Canonical UTF-8 BOM handling — single source of truth.

§Why this module exists

Earlier iterations spread BOM-aware logic across three layers:

  1. A bom_filter callback on the lexer that decided which BOMs were “leading” (skip) vs. “mid-file” (emit as an error token).
  2. An indent-walker arm in tokenize() that tried to keep mid-file BOMs layout-transparent by adjusting last_newline_end.
  3. A source.starts_with('\u{FEFF}') check in format_source to decide whether to re-prepend a BOM on output.

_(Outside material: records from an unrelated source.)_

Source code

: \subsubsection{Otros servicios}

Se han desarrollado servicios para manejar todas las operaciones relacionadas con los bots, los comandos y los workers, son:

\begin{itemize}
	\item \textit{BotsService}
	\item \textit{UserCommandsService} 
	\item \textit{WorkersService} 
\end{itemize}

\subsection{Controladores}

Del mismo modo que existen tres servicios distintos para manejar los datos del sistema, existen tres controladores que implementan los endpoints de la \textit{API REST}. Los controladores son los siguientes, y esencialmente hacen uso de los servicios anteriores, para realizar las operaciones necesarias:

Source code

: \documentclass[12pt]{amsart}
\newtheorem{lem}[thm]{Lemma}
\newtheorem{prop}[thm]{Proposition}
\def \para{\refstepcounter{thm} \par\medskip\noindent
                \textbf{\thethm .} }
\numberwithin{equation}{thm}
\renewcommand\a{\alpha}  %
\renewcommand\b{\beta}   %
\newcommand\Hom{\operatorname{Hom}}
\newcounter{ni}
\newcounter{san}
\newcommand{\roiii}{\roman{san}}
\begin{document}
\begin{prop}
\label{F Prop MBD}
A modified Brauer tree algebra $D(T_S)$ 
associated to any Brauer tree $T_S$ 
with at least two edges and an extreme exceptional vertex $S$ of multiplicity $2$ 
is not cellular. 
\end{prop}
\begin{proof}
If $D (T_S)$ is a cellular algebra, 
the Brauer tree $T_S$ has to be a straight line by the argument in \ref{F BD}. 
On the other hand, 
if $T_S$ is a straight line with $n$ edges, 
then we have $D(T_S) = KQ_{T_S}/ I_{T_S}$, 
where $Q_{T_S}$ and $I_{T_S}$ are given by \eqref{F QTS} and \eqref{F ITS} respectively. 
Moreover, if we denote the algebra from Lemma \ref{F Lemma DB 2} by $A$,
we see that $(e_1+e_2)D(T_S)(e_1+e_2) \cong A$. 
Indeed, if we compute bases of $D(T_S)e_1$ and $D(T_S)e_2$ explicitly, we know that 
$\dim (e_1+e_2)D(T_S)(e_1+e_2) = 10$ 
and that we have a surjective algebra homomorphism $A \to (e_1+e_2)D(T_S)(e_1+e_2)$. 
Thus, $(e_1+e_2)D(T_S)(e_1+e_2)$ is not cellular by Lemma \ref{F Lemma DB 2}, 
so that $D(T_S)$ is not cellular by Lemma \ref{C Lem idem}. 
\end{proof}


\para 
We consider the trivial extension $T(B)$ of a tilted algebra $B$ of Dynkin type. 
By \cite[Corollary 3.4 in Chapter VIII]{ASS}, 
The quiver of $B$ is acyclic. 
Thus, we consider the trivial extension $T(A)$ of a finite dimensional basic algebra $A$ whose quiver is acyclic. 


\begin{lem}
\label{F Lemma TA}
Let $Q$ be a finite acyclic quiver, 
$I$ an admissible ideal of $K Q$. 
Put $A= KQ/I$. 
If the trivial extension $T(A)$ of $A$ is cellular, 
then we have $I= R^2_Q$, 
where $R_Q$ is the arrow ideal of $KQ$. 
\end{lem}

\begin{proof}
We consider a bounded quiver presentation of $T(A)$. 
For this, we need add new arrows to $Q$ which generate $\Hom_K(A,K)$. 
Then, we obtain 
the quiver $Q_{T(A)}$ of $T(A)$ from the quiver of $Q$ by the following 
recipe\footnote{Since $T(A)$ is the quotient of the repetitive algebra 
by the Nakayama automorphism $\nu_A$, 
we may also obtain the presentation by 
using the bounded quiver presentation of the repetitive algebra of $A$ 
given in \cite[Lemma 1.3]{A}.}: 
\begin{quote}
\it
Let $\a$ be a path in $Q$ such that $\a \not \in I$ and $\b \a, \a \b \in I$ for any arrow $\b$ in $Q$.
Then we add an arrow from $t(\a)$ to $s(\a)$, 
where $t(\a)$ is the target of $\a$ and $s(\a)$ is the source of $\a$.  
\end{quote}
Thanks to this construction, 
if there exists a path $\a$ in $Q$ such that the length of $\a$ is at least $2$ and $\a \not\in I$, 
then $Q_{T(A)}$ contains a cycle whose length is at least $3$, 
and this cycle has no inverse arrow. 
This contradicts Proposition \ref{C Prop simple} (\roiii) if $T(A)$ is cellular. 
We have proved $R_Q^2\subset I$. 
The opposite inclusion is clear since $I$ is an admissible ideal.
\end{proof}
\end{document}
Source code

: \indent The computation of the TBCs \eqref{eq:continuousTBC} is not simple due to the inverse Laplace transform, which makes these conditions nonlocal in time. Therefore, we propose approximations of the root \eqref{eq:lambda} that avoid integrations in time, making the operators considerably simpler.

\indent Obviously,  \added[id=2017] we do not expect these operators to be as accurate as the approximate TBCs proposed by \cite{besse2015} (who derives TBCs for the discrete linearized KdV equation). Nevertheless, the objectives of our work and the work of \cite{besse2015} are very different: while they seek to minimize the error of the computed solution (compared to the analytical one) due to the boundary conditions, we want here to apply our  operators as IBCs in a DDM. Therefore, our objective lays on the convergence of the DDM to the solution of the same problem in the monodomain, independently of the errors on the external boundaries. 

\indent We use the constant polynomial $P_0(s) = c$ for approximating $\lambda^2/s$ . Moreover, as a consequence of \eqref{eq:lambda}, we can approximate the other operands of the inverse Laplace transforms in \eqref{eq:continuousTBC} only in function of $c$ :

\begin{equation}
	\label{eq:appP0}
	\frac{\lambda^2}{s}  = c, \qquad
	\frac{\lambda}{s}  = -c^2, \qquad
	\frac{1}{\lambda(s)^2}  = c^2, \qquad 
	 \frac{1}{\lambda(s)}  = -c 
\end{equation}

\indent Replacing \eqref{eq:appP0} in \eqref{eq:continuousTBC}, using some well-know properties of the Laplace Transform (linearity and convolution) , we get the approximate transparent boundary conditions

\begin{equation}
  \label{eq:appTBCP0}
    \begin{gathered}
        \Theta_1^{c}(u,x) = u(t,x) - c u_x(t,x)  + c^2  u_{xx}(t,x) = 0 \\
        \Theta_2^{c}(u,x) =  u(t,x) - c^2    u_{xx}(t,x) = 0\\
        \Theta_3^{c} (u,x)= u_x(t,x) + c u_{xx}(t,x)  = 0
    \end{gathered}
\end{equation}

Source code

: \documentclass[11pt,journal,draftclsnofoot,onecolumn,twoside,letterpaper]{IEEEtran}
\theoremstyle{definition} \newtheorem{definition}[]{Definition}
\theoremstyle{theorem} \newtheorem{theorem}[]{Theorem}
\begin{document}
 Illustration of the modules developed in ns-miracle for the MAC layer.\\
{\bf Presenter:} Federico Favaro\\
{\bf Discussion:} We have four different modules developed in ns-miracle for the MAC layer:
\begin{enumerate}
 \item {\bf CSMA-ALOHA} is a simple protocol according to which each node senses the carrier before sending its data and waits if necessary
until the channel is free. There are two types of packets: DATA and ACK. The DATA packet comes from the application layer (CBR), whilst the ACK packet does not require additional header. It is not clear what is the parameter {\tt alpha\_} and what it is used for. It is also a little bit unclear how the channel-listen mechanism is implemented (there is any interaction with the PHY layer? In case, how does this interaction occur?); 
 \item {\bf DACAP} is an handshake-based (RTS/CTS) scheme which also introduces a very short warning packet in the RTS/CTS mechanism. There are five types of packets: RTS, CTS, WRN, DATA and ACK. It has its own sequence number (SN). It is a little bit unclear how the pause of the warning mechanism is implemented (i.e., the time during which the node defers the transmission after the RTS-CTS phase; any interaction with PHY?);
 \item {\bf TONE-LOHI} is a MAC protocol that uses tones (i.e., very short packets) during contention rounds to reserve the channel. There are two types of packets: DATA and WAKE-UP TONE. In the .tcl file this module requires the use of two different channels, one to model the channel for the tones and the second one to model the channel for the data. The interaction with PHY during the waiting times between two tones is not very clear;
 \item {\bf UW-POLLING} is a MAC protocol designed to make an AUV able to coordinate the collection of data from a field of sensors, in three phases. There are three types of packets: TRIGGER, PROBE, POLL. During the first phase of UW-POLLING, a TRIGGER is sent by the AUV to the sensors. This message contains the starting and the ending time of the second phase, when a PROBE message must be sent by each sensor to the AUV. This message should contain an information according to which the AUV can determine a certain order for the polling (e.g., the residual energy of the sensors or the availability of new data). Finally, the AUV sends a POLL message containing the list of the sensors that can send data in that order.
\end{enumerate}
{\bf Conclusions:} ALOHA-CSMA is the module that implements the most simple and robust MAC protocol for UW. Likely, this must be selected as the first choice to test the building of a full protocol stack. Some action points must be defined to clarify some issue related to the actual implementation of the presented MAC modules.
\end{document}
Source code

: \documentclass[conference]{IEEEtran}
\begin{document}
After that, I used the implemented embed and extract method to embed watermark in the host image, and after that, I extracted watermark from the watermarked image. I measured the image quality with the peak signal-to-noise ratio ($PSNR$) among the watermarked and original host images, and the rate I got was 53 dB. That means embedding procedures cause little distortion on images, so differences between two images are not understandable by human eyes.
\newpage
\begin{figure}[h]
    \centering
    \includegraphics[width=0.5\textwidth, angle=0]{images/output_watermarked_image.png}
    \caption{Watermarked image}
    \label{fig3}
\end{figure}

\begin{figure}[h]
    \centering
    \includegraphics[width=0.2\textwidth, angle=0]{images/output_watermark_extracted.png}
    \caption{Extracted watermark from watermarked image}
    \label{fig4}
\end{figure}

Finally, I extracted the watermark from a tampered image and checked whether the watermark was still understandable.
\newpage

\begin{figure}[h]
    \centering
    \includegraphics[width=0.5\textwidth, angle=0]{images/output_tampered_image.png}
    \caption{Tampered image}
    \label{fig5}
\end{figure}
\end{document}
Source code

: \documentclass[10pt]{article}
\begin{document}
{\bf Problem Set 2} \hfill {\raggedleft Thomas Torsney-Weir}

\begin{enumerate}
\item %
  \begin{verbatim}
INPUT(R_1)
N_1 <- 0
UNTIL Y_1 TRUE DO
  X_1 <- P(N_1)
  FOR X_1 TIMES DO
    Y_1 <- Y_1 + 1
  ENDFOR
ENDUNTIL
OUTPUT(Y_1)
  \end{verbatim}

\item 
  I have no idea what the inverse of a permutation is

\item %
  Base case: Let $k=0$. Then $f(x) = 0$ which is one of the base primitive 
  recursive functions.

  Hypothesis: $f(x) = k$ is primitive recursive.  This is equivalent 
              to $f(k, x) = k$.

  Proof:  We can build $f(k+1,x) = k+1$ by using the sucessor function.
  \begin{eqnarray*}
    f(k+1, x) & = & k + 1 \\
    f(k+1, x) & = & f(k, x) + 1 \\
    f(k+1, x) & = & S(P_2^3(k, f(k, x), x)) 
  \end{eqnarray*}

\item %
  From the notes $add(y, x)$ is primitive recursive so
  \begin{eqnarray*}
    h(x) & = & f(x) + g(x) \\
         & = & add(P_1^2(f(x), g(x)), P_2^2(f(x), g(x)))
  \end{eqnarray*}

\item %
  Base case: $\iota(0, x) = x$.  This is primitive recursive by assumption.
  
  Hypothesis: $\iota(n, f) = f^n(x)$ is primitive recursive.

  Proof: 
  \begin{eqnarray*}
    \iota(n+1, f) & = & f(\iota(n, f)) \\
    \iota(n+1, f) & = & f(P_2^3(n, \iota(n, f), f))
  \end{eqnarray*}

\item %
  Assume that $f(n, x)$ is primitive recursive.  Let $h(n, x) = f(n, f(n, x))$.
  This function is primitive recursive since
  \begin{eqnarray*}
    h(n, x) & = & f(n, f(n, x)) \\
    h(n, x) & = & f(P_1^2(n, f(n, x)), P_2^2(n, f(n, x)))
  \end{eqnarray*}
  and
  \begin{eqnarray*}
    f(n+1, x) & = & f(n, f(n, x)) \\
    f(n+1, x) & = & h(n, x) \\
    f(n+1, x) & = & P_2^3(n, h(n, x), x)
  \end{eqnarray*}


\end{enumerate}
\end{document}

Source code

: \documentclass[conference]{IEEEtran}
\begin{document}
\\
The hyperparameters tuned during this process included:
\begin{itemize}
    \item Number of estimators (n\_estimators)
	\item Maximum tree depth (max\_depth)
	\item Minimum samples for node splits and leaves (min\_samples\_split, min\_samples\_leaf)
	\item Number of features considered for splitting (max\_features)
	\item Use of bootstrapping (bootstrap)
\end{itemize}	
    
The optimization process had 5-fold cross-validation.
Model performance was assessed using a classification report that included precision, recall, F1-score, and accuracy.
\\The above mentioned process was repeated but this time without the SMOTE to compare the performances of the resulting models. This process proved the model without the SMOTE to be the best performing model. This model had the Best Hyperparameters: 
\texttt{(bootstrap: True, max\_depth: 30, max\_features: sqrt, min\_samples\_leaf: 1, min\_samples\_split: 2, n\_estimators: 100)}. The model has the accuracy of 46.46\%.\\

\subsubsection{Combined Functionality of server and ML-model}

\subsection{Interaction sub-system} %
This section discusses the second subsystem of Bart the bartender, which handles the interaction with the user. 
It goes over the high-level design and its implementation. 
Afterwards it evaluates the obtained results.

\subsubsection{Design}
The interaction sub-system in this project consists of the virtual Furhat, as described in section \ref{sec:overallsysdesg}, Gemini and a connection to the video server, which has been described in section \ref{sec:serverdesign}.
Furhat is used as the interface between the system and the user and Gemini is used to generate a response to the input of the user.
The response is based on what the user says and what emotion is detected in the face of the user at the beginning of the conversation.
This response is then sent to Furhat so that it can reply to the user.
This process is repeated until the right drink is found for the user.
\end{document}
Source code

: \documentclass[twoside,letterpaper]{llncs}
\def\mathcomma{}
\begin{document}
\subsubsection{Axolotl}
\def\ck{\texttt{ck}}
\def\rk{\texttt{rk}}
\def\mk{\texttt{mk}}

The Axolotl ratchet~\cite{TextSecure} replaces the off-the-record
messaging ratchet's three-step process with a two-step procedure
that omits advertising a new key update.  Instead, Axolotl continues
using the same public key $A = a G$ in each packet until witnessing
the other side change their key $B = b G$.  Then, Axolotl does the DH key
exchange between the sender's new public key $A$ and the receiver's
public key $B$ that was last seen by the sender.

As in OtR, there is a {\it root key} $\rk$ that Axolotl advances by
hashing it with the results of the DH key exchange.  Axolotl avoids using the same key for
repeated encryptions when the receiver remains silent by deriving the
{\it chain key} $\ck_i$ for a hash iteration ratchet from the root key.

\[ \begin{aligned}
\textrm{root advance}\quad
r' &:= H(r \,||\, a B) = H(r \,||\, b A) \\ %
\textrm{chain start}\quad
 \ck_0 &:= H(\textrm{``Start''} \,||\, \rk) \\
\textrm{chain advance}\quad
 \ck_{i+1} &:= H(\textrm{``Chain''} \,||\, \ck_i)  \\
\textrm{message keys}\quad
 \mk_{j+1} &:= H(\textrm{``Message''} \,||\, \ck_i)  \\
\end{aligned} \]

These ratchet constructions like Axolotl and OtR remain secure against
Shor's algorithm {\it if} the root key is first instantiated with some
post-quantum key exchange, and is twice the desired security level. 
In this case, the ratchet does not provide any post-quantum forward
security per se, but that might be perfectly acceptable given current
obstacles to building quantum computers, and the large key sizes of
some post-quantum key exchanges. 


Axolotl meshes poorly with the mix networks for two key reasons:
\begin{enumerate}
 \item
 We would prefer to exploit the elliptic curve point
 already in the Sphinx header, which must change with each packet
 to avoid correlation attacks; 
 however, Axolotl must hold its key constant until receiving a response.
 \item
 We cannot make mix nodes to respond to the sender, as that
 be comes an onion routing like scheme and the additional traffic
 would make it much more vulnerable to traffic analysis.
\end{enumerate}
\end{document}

Each of those three encoded the same concept (“the source had a leading BOM”) with a different predicate. Every round-trip-fidelity bug we hit traced back to two of them disagreeing — most recently a pair of regressions where the lexer accepted a leading-whitespace- then-BOM input but the formatter dropped the BOM on output.

§The architecture

A UTF-8 BOM is a serialization concern, not a parsing concern. It carries no semantic meaning to beancount. So:

  • strip_leading runs ONCE at the parser’s public entry. The lexer, parser, indent walker, and every other internal layer operate on a source that is BOM-free by construction.
  • The parser records whether a BOM was stripped in ParseResult::has_leading_bom. That flag is the only source of truth downstream. No layer inspects the BOM byte directly.
  • restore_leading runs ONCE at the formatter’s public exit, gated on the flag, restoring byte-stable round-trip identity.

§Mid-file BOMs

Because the leading BOM is stripped before lexing, any U+FEFF byte the lexer encounters is by construction mid-file and unrecognized. Logos produces a Token::Error for it, and the parser’s existing error classifier (error_text.contains('\u{FEFF}')) surfaces the dedicated diagnostic.

§Span coordinates

The parser preserves the original-source coordinate frame for all spans it returns: if a directive starts at byte 3 of the original source (because the file began with a 3-byte BOM), its span starts at 3. The parser shifts every span up by BOM_LEN after running the inner parser on the stripped source. Callers (LSP, FFI, doctor) see coordinates that index into the source they passed in, with no need to be BOM-aware themselves.

Constants§

BOM
The UTF-8 byte-order mark (EF BB BF).
BOM_CHAR
The same BOM as a char.
BOM_LEN
Byte length of BOM in UTF-8 (always 3).

Functions§

restore_leading
Re-prepend a leading BOM if had_bom. Idempotent: a call where formatted already starts with a BOM returns the input unchanged.
strip_leading
Strip a strict-byte-0 leading BOM, returning (stripped, had_bom).